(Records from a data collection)

---

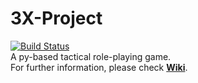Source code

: # 3X-Project
[![Build Status](https://www.travis-ci.org/LLNT/3X-Project.svg?branch=master)](https://www.travis-ci.org/LLNT/3X-Project)
<br>A py-based tactical role-playing game.
<br>For further information, please check [**Wiki**](https://github.com/LLNT/3X-Project/wiki).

---

> **REQUIREMENT**: Nothing in the records should be changed in the copy, but the pictures must be left out.

> **RESPONSE BELOW**:
Source code

: # 3X-Project
[![Build Status](https://www.travis-ci.org/LLNT/3X-Project.svg?branch=master)](https://www.travis-ci.org/LLNT/3X-Project)
<br>A py-based tactical role-playing game.
<br>For further information, please check [**Wiki**](https://github.com/LLNT/3X-Project/wiki).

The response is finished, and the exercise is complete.